The commotion began about 20 minutes into my first class on Monday morning. Through the video screen that connected the students in my college class to a group of co-enrolled high school students at a 2A school three hours away, I saw everyone’s attention divert to something off-camera, followed by murmurs and finger points.
“Everything O.K. over there?” I asked, expecting to redirect their attention back to our video-conference streamed lesson on prewriting strategies for academic essays.
“No,” one of the students remarked, still eyeing something off camera. “There’s a snake. In our classroom.”
Two boys from the hallway bounded in at the first shrill mention of “snake” to heroically capture and dispose of the intruder so class could resume. I was thankful, though I can’t say this was the first time a wild animal was interrupting day-to-day operations at Blinn College.
I teach at a rural campus of a state community college, located in a town of less than 2,700 people. We are bordered by an urban triangle of Austin, Houston, and San Antonio, though it’s Texas: there’s a lot of land to cross before getting to one of those locations.
After a couple of years at the college’s flagship campus, I was asked to fill a vacancy at their roughly 200-student commuter campus in Schulenburg. My master’s degree is in English, and I was hired full-time to teach five classes per long semester. But in addition to English, sometimes I also teach Pilates, a certification picked-up years ago because there was no kinesiology instructor on our campus. That’s how we operate on a small campus: if something needs to be done, we find a way to do it.
For students, a rural campus has its charms. While many college students complain about traffic congestion and high costs, ours enjoy ease of parking and less than $5 meals in our student center—manned by a workforce of one. Have a question? Call. A live person will actually answer.
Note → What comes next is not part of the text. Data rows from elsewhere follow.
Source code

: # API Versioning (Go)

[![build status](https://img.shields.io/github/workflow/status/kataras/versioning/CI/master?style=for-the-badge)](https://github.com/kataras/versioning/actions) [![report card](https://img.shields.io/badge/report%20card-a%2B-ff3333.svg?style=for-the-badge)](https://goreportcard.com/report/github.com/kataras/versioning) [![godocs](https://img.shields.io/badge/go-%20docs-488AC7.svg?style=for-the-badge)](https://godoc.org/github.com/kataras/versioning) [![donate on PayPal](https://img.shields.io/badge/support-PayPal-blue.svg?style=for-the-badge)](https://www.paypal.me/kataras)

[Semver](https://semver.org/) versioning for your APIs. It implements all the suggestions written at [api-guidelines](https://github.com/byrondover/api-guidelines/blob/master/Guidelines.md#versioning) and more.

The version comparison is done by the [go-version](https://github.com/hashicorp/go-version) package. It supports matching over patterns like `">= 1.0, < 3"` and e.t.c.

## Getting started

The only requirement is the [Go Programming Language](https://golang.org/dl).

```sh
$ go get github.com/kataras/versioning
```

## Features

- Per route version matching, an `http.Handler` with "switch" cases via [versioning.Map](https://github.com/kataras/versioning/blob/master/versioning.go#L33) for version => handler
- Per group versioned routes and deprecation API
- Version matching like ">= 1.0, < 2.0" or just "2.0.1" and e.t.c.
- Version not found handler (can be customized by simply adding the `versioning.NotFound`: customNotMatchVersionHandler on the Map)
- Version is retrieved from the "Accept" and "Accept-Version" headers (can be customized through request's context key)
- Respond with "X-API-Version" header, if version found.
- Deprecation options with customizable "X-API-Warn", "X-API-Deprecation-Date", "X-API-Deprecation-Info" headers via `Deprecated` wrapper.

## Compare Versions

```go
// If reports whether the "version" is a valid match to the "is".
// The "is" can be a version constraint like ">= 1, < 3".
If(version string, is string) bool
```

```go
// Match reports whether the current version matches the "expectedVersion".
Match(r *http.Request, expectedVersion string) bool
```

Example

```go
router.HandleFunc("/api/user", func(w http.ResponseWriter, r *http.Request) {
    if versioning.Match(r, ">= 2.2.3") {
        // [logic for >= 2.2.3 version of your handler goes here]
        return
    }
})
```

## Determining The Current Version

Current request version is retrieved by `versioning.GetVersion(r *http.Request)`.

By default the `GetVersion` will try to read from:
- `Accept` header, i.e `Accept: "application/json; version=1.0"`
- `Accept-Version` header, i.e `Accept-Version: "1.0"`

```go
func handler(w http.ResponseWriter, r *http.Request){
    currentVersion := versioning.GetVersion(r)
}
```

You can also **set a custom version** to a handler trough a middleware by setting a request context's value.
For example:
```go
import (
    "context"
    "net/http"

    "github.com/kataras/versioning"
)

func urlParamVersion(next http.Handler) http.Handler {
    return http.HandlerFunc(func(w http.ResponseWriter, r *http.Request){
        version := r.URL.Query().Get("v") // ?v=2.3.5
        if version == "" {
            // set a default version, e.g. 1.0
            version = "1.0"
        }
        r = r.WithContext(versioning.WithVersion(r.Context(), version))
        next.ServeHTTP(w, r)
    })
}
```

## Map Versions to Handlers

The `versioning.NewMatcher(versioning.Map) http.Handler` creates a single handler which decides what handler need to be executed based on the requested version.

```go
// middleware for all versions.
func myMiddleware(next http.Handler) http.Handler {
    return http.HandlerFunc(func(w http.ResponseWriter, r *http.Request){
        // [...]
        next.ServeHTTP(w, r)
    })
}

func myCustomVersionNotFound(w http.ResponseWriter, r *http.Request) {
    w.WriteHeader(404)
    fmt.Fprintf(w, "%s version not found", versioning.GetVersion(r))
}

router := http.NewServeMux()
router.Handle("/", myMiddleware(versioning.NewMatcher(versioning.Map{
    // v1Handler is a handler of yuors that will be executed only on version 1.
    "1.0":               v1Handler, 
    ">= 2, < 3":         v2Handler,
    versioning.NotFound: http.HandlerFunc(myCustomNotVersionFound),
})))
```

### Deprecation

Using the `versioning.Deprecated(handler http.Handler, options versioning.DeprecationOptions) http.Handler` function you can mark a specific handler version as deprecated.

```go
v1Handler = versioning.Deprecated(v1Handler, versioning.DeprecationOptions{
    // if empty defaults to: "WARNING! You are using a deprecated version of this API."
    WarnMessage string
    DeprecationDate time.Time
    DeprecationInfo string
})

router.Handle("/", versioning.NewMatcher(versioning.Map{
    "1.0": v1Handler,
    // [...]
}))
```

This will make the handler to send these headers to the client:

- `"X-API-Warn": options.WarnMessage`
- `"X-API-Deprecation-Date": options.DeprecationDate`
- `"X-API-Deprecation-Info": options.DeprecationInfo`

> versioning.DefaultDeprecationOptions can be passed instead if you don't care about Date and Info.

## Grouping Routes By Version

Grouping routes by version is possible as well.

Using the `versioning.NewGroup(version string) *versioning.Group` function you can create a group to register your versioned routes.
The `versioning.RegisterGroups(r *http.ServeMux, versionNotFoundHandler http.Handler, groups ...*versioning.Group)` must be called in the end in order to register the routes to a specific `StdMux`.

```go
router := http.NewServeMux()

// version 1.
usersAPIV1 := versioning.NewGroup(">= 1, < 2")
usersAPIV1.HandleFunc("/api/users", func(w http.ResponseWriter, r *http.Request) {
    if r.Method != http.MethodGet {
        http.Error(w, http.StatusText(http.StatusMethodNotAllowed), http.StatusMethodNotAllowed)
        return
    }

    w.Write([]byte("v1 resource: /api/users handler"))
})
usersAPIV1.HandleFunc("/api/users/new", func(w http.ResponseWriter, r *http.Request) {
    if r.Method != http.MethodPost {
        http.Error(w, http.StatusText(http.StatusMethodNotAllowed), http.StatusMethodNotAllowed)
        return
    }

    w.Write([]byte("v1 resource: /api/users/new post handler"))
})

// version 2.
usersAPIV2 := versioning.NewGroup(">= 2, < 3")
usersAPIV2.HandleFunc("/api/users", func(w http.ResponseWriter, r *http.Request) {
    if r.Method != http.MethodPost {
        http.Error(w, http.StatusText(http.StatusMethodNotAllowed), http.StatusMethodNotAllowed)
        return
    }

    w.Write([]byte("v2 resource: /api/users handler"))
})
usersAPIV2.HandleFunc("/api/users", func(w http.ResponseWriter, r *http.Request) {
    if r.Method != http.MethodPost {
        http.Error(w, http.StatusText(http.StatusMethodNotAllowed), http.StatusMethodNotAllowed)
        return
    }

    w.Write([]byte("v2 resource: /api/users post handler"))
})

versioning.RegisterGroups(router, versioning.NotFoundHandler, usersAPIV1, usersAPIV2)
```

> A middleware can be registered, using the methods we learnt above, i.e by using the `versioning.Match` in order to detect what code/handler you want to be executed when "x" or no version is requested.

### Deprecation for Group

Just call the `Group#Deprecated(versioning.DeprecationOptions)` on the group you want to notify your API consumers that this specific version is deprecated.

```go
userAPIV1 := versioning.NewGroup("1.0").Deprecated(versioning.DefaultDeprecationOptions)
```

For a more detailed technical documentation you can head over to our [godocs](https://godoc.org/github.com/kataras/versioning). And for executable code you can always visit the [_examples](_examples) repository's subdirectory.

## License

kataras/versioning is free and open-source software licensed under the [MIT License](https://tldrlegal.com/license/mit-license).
But rural colleges are slaves to their location. Our campus sits in the southwest corner of the community college district it serves, one of fifty-one districts that divides Texas’ 254 counties. Last year, we attracted half of a local high school’s graduating class. Management was thrilled! Until they understood the numbers.
That graduating class had sixteen students: our population swelled by eight.
This year, our campus lost one-third of its enrollment from the previous academic year. The reason? Faculty surmise it’s “death by a thousand cuts:” a few smaller than average local graduating classes, groups of peers deciding to bypass the two-year experience and go off to the university together, some students opting for online-only classes, local job losses in oil and fracking that suck population away. The reassignment of our dedicated recruiter a few years ago to one of our larger campuses certainly didn’t help.
Will our enrollment be better next year? Here’s hoping.
No one is happy with a decrease of enrollment, least of all the full-time faculty members who await nail-biting, eleventh-hour class cancellation decisions, which are a necessary evil with class sections which draw low enrollment. Our college faces challenges of resource allocation and will cut such classes as administrators look for ways to balance revenue and expenditures, speaking sometimes in hushed conversations about how much to support an area with limited growth.
But what they sometimes fail to see is the on-ground difference higher education makes in an area starved for it.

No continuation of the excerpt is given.